14 Şeffaflık ilkesi.

15 Konfor prensibi: sistem, kararların bir kişi tarafından doğrulanması, geliştirilmesi, benimsenmesi ve uygulanmasının yaratıcı süreçleri için maksimum kolaylık sağlamalıdır.

7. KATEGORİ OLARAK DAVRANIŞ

Davranış - sabit veya değişen koşullarda nispeten uzun bir süre boyunca gerçekleştirilen bir dizi eylem. Davranış, bir bütün olarak tüm eylemleri kapsar ve niyetler, motivasyonlar vb. gibi yerel göstergelerden bağımsız olarak ahlaki bir değerlendirme yapmalarına izin verir, yani davranış, bir kişinin ahlaki değerlendirmesi için bir eylemden, güdüden, araçtan, hedeften daha fazla zemin sağlar. bir sistem olduğundan, nispeten istikrarlı bir olgudur.

Bireylerin ve grupların davranışlarının düzenleyicileri devletin yasal normları ve kararnameleri (siyasi düzenleyiciler), üretim ve idari düzenlemeler, örgütsel tüzükler ve talimatlar (örgütsel düzenleyiciler), gelenekler, gelenekler, kamuoyu (kamu düzenleyicileri), ahlak (ahlaki normlar sistemi).

Organizasyon davranışı makroekonomik, politik, bilimsel ve teknik bileşenleri (kuruluşla ilgili objektif) ve ayrıca kuruluşun faaliyet gösterdiği pazardaki durumu, mevcut durumunun özelliklerini, gelişme beklentilerini, kültürünü (gelenekler, gelenekler, liderlik) düzenler. stil, dikey ve yatay ilişkiler vb.) ve liderliğinin potansiyeli (önceki faaliyetlerin sonucu ve deneyimi, yeterlilik ve ahlak seviyesinin tezahürü).

Bir kişinin değerini anlayan kuruluşlarda, davranışının düzenlenmesi, çalışanın davranışının nedenlerine ve bunların altında yatan ihtiyaçlara, ilgilere, değer yönelimlerine karşılık gelen teşvik edici talimatlar temelinde gerçekleştirilir ve bu da yeterli sağlamayı mümkün kılar. dış etki, yani stimülasyon.

kişilik sistemin bir unsuru olarak "organizasyon" kendi iç yapısı ile bağımsız bir sistem olarak düşünülmelidir.

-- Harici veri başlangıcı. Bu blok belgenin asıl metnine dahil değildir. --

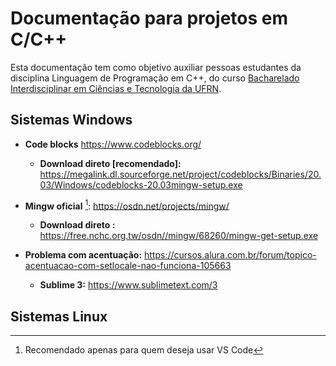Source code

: # Documentação para projetos em C/C++

Esta documentação tem como objetivo auxiliar pessoas estudantes da disciplina Linguagem de Programação em C++, do curso [Bacharelado Interdisciplinar em Ciências e Tecnologia da UFRN](https://www.ect.ufrn.br/).


## Sistemas Windows
- **Code blocks** https://www.codeblocks.org/
  - **Download direto [recomendado]:** https://megalink.dl.sourceforge.net/project/codeblocks/Binaries/20.03/Windows/codeblocks-20.03mingw-setup.exe

- **Mingw oficial** [^*]: https://osdn.net/projects/mingw/
  - **Download direto :** https://free.nchc.org.tw/osdn//mingw/68260/mingw-get-setup.exe

- **Problema com acentuação:** https://cursos.alura.com.br/forum/topico-acentuacao-com-setlocale-nao-funciona-105663
  - **Sublime 3:** https://www.sublimetext.com/3

## Sistemas Linux

[^*]: Recomendado apenas para quem deseja usar VS Code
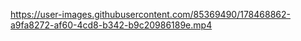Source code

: https://user-images.githubusercontent.com/85369490/178468862-a9fa8272-af60-4cd8-b342-b9c20986189e.mp4
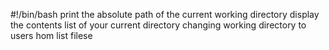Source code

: #!/bin/bash
print the absolute path of the current working directory
display the contents list of your current directory
changing working directory to users hom
list filese
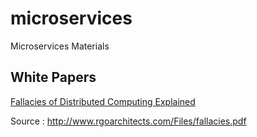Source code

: # microservices
Microservices Materials

## White Papers

[Fallacies of Distributed Computing Explained](./wp/wp-08fallacies-distributedcomputing.pdf)

Source : <http://www.rgoarchitects.com/Files/fallacies.pdf>
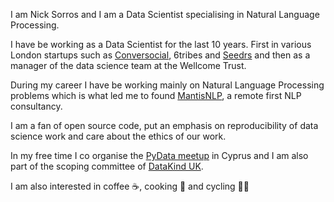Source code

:I am Nick Sorros and I am a Data Scientist specialising in Natural Language Processing.

I have be working as a Data Scientist for the last 10 years. First in various London startups
such as [Conversocial](https://en.wikipedia.org/wiki/Conversocial), 6tribes and [Seedrs](https://www.seedrs.com/) and then as a manager of the data science team at
the Wellcome Trust.

During my career I have be working mainly on Natural Language Processing problems which is what
led me to found [MantisNLP](https://mantisnlp.com/), a remote first NLP consultancy.

I am a fan of open source code, put an emphasis on reproducibility of data science work and care 
about the ethics of our work.

In my free time I co organise the [PyData meetup](https://www.meetup.com/PyData-Cyprus/) in Cyprus and I am also part of the scoping committee
of [DataKind UK](https://datakind.org.uk/).

I am also interested in coffee ☕️, cooking 🥘 and cycling 🚴🏻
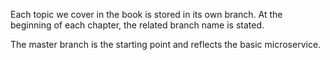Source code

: Each topic we cover in the book is stored in its own branch. At the beginning of each chapter, the related branch name is stated.

The master branch is the starting point and reflects the basic microservice.
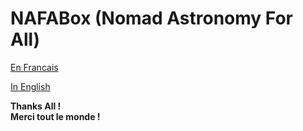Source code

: # NAFABox (Nomad Astronomy For All)

[En Francais](https://github.com/Patrick-81/NAFABox/blob/master/README_FR.md)

[In English](https://github.com/Patrick-81/NAFABox/blob/master/README_EN.md)

**Thanks All !**   
**Merci tout le monde !**
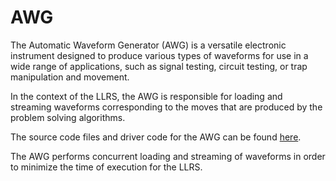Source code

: # AWG
The Automatic Waveform Generator (AWG) is a versatile electronic instrument designed to produce various types of waveforms for use in a wide range of applications, such as signal testing, circuit testing, or trap manipulation and movement. 

In the context of the LLRS, the AWG is responsible for loading and streaming waveforms corresponding to the moves that are produced by the problem solving algorithms. 

The source code files and driver code for the AWG can be found [here](https://github.com/TQT-RAAQS/LLRS/tree/main/modules/awg).


The AWG performs concurrent loading and streaming of waveforms in order to minimize the time of execution for the LLRS.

Grup unsurları mesleki faaliyetin konusu olan bağımsız bir sistem olarak kabul edilebilir. Aralarındaki bağlantıların doğası, grubun iç yapısını ve bireyin özgürlükten yoksun olma derecesini belirler.

Profesyonel faaliyetlerde bulunan bir gruba gönüllü olarak giren her birey, belirli kısıtlamaları kabul eder. Buna karşılık, grup kişiye belirli bir statü garanti eder.

sosyal davranış Bir kişinin önemli ilgi ve ihtiyaçlarına göre amaçlı bir faaliyet süreci olarak anlaşılabilir.

Çeşitli sosyal davranışlar, emek faaliyeti ve emek davranışıdır.

Iş tecrübesi - bu, bir organizasyonda birleşmiş insanlar tarafından gerçekleştirilen, zaman ve mekanda katı bir şekilde sabitlenmiş rasyonel bir dizi işlem ve işlevdir.

8. BİLİMSEL YÖNETİM OKULU (1885-1920)

Bilimsel yönetim okulu, F. W. Taylor, F. Gilbreth ve G. Gantt isimleriyle en yakından ilişkilidir.

Yönetimi bir bilim olarak görme yolunda ilk büyük adım atıldı. F.Taylor (1856-1915), bilimsel yönetim hareketine öncülük etti. Taylor'ın öğretisi, insanın mekanistik bir anlayışına, onun organizasyondaki yerine ve faaliyetinin özüne dayanmaktadır. Bir bireyin değil, bilimsel yönetim okulunun gelişiminin başlangıcını belirleyen bir organizasyonun faaliyetlerinin etkinliği ile ilgilendi.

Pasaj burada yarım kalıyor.